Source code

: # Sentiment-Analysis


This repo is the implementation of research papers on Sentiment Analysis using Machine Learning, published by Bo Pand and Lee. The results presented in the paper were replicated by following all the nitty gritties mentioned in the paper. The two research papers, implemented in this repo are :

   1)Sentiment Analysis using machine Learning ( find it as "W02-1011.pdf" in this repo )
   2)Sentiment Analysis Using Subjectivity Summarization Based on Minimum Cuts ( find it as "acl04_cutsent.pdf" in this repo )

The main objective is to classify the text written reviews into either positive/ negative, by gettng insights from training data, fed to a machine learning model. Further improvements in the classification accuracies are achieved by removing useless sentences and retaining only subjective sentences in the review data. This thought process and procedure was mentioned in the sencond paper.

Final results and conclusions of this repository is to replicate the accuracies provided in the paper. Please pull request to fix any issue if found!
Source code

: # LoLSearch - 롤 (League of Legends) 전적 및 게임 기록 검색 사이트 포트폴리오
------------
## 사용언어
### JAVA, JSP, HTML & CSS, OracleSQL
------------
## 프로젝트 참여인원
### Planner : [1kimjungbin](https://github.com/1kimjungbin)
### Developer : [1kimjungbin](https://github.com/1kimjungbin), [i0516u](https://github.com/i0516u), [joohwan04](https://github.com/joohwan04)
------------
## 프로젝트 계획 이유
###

····················

Problem to work on.
Going through the records above, state how many lines include the word "results", and give no other text.

Answer box.
2